An object that floats displaces 12 kilograms of water. The water has a density of 1000 kilograms per meter cubed. How many cubic meters of water does the object displace?
Okay, so in this question, we’ve got some water and we have some random object floating in the water. Now, in order for this object to be floating in the water, it has to have displaced some water because the object is occupying some volume that was initially occupied by some water. And this is the water that got displaced.
Now what we’ve been asked to do is to work out the volume of the water that got displaced. And we need to do this having been given the mass of the water that was displaced and the density of the water. So we can recall that the density of an object 𝜌 is defined as the mass per unit volume — in other words how much mass there is packed into every one meter cubed — the mass divided by the volume.
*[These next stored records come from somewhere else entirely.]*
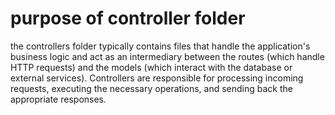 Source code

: # purpose of controller folder 

the controllers folder typically contains files that handle the application's business logic and act as an intermediary between the routes (which handle HTTP requests) and the models (which interact with the database or external services). Controllers are responsible for processing incoming requests, executing the necessary operations, and sending back the appropriate responses. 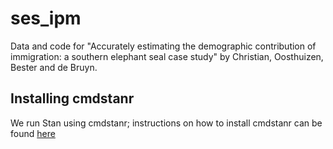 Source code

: # ses_ipm
Data and code for "Accurately estimating the demographic contribution of immigration: a southern elephant seal case study" by Christian, Oosthuizen, Bester and de Bruyn.

## Installing cmdstanr
We run Stan using cmdstanr; instructions on how to install cmdstanr can be found [here](https://mc-stan.org/cmdstanr/articles/cmdstanr.html)
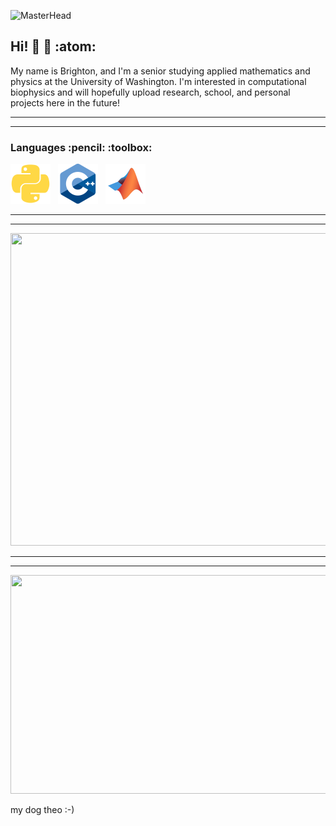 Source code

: ![MasterHead](https://lp-cms-production.imgix.net/2019-06/3de8f3e81b11d229dfc1c19490ed0a52-university-of-washington.jpg?w=1920&h=640&fit=crop&crop=faces%2Cedges&auto=format&q=75)


## Hi! :slightly_smiling_face: :microscope: :atom:
My name is Brighton, and I'm a senior studying applied mathematics and physics at the University of Washington. I'm interested in computational biophysics and will hopefully upload research, school, and personal projects here in the future!

------------------------------------------------------------------------------------------------------------------------------------------------------------------------------------
------------------------------------------------------------------------------------------------------------------------------------------------------------------------------------

<h3 align="left">Languages :pencil: :toolbox: </h3>

  <img src="./python-plain.svg" width="64" height="64" alt="Icon"> &nbsp;
  <img src="./cplusplus-original.svg" width="64" height="64" alt="Icon"> &nbsp;
  <img src="./matlab-original.svg" width="64" height="64" alt="Icon">

------------------------------------------------------------------------------------------------------------------------------------------------------------------------------------
------------------------------------------------------------------------------------------------------------------------------------------------------------------------------------

<a href="https://lh3.googleusercontent.com/pw/AP1GczPFrYyNCoSry7vhX7M_-_FtpMeLJc9gIkQBzW76lN7-de9WLqeWbmr4wsOywkFaqkXuhSXJj35OA90rT1jgZ5cn7HPnotaJ2f5B6sx8D34Cp4tAAJk=w2400?source=screenshot.guru"> 
  <img src="https://lh3.googleusercontent.com/pw/AP1GczPFrYyNCoSry7vhX7M_-_FtpMeLJc9gIkQBzW76lN7-de9WLqeWbmr4wsOywkFaqkXuhSXJj35OA90rT1jgZ5cn7HPnotaJ2f5B6sx8D34Cp4tAAJk=w600-h315-p-k" width="1100" height="500" />
</a>

------------------------------------------------------------------------------------------------------------------------------------------------------------------------------------
------------------------------------------------------------------------------------------------------------------------------------------------------------------------------------

<a href="https://lh3.googleusercontent.com/pw/AP1GczPsAwNZa3AIvenYx98t1-FI4LNM4odwOEAw5lKhqyPGS3kyP4jDbli5FXvPhIOudjwyOI_WBkzr-YrxAmsrTQHs579xrxVs76XqMnxLjqlHhTadp0M=w2400?source=screenshot.guru">
  <img src="https://lh3.googleusercontent.com/pw/AP1GczPsAwNZa3AIvenYx98t1-FI4LNM4odwOEAw5lKhqyPGS3kyP4jDbli5FXvPhIOudjwyOI_WBkzr-YrxAmsrTQHs579xrxVs76XqMnxLjqlHhTadp0M=w600-h315-p-k" width="600" height="350" />
</a>

my dog theo :-)


<!--
**brightonar2/brightonar2** is a ✨ _special_ ✨ repository because its `README.md` (this file) appears on your GitHub profile.

Here are some ideas to get you started:

- 🔭 I’m currently working on ...
- 🌱 I’m currently learning ...
- 👯 I’m looking to collaborate on ...
- 🤔 I’m looking for help with ...
- 💬 Ask me about ...
- 📫 How to reach me: ...
- 😄 Pronouns: ...
- ⚡ Fun fact: ...
-->
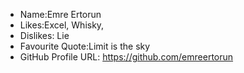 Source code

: - Name:Emre Ertorun
- Likes:Excel, Whisky,  
- Dislikes: Lie
- Favourite Quote:Limit is the sky
- GitHub Profile URL: https://github.com/emreertorun
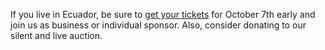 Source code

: If you live in Ecuador, be sure to [get your tickets](https://amicicannis1.ddock.gives/?givingPageId=e2d53e73-039f-4b81-acf7-5632a0c753e4) for October 7th early and join us as business or individual sponsor. Also, consider donating to our silent and live auction.
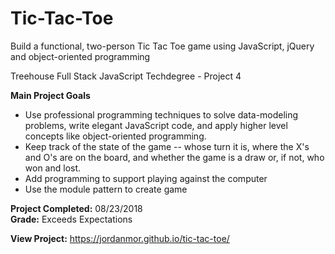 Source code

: # Tic-Tac-Toe
Build a functional, two-person Tic Tac Toe game using JavaScript, jQuery and object-oriented programming

Treehouse Full Stack JavaScript Techdegree - Project 4

**Main Project Goals**

  - Use professional programming techniques to solve data-modeling problems, write elegant JavaScript code, 
    and apply higher level concepts like object-oriented programming.
  - Keep track of the state of the game -- whose turn it is, where the X's and O's are on the board, 
    and whether the game is a draw or, if not, who won and lost.
  - Add programming to support playing against the computer
  - Use the module pattern to create game

**Project Completed:** 08/23/2018  
**Grade:** Exceeds Expectations

**View Project:** https://jordanmor.github.io/tic-tac-toe/ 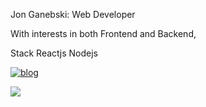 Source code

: Jon Ganebski: Web Developer

With interests in both Frontend and Backend,


Stack
Reactjs
Nodejs

<a href="https://jonganebski.github.io/" target="_blank"><img src="https://img.shields.io/badge/Github-Blog-red?logo=github" alt="blog" /></a>

<img src="https://github-readme-stats.vercel.app/api?username=jonganebski&theme=blue-green" />



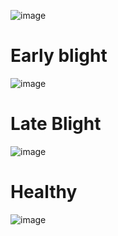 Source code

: 





![image](https://github.com/Pradhyumn1/plant_dis/assets/73153956/fa9f201b-aedf-4802-87c6-9a7bc018857a)

# Early blight
![image](https://github.com/Pradhyumn1/plant_dis/assets/73153956/abc65ad0-d875-4c84-8f0e-f0926076fd9d)

# Late Blight
![image](https://github.com/Pradhyumn1/plant_dis/assets/73153956/2734d6c7-5421-4d67-8352-3581f39e0ada)

# Healthy
![image](https://github.com/Pradhyumn1/plant_dis/assets/73153956/7c5c05a2-00f7-4fd8-86cb-90bb714168b4)

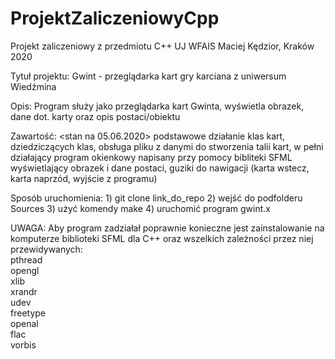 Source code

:# ProjektZaliczeniowyCpp  
Projekt zaliczeniowy z przedmiotu C++ UJ WFAIS Maciej Kędzior, Kraków 2020  
  
Tytuł projektu: Gwint - przeglądarka kart gry karciana z uniwersum Wiedźmina  
  
Opis: Program służy jako przeglądarka kart Gwinta, wyświetla obrazek, dane dot. karty oraz opis postaci/obiektu 
  
Zawartość: <stan na 05.06.2020> podstawowe działanie klas kart, dziedziczących klas, obsługa pliku z danymi do stworzenia talii kart, w pełni działający program okienkowy napisany przy pomocy bibliteki SFML wyświetlający obrazek i dane postaci, guziki do nawigacji (karta wstecz, karta naprzód, wyjście z programu)  
  
Sposób uruchomienia: 1) git clone link_do_repo  2) wejść do podfolderu Sources 3) użyć komendy make 4) uruchomić program gwint.x 
    
UWAGA: Aby program zadziałał poprawnie konieczne jest zainstalowanie na komputerze biblioteki SFML dla C++ oraz wszelkich zależności przez niej przewidywanych:  
    pthread  
    opengl  
    xlib  
    xrandr  
    udev  
    freetype  
    openal  
    flac  
    vorbis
And since in this case we’re trying to find out what the volume is, we need to rearrange this equation. We do this by multiplying both sides of the equation by 𝑉 divided by 𝜌. This way on the left-hand side the 𝜌s cancel and on the right-hand side the 𝑉s cancel. Well, that leaves us with is that 𝑉 is equal to 𝑚 divided by 𝜌. In other words, the volume is equal to the mass divided by the density.
At which point, we can plug in the values that we’ve been given in the question. The mass is 12 kilograms and the density is 1000 kilograms per meter cubed. So the volume is going to be 0.012 meters cubed And this is the volume of the water that is displaced.
In other words, 0.012 cubic meters of water are displaced by the object.